→ GOAL OF THE EXERCISE
In the listing that follows, count each line containing the string "objection" and report only the count.

DATA Block Start

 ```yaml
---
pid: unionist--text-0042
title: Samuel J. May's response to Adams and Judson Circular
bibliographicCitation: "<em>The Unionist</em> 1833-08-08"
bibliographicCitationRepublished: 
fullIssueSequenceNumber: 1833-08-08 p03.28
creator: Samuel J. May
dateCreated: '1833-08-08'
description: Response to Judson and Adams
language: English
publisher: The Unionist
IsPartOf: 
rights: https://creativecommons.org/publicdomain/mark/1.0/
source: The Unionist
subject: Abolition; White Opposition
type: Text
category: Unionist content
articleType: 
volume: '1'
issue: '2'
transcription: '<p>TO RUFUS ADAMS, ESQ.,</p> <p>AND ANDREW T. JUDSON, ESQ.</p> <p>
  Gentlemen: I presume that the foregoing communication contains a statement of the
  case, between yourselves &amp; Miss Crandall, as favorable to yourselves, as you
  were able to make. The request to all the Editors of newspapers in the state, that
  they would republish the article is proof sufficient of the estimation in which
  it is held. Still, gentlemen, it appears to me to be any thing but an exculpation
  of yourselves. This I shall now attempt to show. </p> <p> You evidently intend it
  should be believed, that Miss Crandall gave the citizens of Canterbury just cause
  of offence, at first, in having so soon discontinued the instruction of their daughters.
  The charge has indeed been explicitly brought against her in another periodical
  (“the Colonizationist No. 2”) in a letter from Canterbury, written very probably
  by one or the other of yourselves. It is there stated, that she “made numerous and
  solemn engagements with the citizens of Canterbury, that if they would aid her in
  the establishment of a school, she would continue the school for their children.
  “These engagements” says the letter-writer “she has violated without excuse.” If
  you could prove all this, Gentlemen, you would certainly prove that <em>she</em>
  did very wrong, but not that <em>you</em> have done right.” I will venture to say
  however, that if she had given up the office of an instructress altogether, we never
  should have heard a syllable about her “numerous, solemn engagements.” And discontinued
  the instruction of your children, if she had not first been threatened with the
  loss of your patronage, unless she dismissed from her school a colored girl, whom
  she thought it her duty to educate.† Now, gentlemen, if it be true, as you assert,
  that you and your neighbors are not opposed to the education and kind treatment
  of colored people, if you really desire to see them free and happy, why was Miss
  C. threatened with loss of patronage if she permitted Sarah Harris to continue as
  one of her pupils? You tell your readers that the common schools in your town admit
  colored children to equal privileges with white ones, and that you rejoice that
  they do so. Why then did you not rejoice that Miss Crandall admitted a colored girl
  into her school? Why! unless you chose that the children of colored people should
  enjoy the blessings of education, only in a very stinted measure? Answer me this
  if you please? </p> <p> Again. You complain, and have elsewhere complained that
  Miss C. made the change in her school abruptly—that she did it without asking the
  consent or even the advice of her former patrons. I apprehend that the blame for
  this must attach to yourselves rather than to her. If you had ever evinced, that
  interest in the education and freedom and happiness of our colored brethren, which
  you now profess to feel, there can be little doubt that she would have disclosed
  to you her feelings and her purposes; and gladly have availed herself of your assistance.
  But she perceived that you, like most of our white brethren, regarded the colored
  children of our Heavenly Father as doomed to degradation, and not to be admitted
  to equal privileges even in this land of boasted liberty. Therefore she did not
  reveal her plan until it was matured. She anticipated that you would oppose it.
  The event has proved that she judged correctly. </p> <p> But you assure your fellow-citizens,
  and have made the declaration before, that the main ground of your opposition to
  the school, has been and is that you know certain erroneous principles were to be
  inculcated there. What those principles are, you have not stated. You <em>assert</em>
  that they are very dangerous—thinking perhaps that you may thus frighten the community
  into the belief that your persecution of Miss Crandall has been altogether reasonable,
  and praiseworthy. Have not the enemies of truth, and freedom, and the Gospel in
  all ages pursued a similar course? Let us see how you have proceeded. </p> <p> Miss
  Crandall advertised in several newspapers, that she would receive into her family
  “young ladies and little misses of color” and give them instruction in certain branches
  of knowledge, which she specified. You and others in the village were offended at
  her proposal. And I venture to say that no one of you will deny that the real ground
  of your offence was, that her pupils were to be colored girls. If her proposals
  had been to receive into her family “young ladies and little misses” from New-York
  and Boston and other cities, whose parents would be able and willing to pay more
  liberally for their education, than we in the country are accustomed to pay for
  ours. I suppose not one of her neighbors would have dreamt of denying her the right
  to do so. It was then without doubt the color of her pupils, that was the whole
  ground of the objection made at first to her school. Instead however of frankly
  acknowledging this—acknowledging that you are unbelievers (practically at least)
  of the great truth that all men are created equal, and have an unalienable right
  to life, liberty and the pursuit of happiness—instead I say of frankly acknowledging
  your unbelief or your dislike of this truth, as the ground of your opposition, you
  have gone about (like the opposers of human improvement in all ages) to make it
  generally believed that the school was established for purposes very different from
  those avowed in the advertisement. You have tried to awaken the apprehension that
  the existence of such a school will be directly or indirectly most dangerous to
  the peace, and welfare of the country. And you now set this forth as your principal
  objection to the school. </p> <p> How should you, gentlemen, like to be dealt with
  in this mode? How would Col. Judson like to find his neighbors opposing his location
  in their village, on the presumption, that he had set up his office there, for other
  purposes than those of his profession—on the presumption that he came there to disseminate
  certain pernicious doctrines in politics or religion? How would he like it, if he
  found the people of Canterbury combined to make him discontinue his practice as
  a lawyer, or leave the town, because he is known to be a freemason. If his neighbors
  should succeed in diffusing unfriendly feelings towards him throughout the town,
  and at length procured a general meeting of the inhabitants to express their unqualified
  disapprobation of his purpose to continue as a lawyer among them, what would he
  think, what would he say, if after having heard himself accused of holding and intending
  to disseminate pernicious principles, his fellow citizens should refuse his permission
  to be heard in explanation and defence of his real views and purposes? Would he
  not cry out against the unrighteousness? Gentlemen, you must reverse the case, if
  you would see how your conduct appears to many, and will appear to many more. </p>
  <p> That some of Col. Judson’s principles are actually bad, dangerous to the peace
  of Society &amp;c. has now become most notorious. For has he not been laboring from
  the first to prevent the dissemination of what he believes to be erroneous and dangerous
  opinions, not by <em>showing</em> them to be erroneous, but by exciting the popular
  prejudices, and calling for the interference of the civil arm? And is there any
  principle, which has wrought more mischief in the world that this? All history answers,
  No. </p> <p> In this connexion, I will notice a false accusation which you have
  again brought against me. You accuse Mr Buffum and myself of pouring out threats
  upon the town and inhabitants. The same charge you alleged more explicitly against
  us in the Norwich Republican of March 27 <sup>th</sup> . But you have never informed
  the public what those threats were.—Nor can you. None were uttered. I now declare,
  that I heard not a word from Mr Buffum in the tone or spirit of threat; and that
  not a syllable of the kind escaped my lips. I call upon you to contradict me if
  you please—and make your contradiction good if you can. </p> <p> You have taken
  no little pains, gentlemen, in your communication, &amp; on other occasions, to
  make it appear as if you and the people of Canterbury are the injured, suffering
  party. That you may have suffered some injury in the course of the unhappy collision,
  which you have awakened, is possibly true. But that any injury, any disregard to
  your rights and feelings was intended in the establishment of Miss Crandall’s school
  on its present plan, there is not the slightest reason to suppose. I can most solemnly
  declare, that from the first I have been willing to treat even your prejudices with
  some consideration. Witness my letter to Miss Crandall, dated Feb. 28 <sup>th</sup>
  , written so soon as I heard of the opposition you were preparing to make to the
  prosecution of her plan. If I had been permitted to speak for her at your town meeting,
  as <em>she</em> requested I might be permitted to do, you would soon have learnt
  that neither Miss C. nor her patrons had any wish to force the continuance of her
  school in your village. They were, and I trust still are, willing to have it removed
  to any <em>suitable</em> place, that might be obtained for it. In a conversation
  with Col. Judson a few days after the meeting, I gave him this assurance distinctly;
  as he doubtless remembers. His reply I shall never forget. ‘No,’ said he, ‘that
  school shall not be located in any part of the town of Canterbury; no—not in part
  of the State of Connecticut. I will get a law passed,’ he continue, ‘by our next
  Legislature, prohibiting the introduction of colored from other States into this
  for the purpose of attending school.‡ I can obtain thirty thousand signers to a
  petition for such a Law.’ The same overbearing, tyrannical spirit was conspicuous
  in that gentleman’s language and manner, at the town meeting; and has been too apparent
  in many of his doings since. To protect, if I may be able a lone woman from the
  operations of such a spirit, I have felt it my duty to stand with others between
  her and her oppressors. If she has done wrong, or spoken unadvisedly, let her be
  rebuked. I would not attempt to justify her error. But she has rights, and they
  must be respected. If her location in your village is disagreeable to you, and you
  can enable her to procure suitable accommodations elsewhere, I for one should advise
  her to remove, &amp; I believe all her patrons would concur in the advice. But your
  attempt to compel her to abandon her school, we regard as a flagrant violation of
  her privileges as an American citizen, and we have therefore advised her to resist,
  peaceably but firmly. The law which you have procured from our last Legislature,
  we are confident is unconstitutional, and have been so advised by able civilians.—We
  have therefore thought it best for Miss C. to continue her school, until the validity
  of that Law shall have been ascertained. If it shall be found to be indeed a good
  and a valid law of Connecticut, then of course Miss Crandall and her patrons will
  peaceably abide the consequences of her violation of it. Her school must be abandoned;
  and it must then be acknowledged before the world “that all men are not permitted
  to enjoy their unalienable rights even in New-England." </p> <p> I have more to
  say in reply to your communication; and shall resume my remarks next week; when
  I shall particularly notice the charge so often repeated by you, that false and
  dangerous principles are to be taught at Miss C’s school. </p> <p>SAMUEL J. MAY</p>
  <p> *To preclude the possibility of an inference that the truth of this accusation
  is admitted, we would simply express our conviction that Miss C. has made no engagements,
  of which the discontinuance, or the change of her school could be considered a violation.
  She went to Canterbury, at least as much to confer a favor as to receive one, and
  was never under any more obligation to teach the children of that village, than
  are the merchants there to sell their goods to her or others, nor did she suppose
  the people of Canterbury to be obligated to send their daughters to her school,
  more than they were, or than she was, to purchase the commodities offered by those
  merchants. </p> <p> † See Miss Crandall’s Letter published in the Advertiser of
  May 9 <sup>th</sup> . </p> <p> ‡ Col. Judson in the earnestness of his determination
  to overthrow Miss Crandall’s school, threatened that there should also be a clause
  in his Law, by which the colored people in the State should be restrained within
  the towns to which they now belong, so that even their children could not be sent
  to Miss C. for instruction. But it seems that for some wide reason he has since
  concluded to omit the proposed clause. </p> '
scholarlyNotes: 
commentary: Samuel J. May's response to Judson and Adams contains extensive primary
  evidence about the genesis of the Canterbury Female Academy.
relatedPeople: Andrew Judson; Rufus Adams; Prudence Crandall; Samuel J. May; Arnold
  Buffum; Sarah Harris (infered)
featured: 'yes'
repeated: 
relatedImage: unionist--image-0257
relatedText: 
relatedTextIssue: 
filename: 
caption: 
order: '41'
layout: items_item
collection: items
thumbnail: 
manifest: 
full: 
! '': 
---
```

DATA Block End

→ ANSWER TO THE PROBLEM
2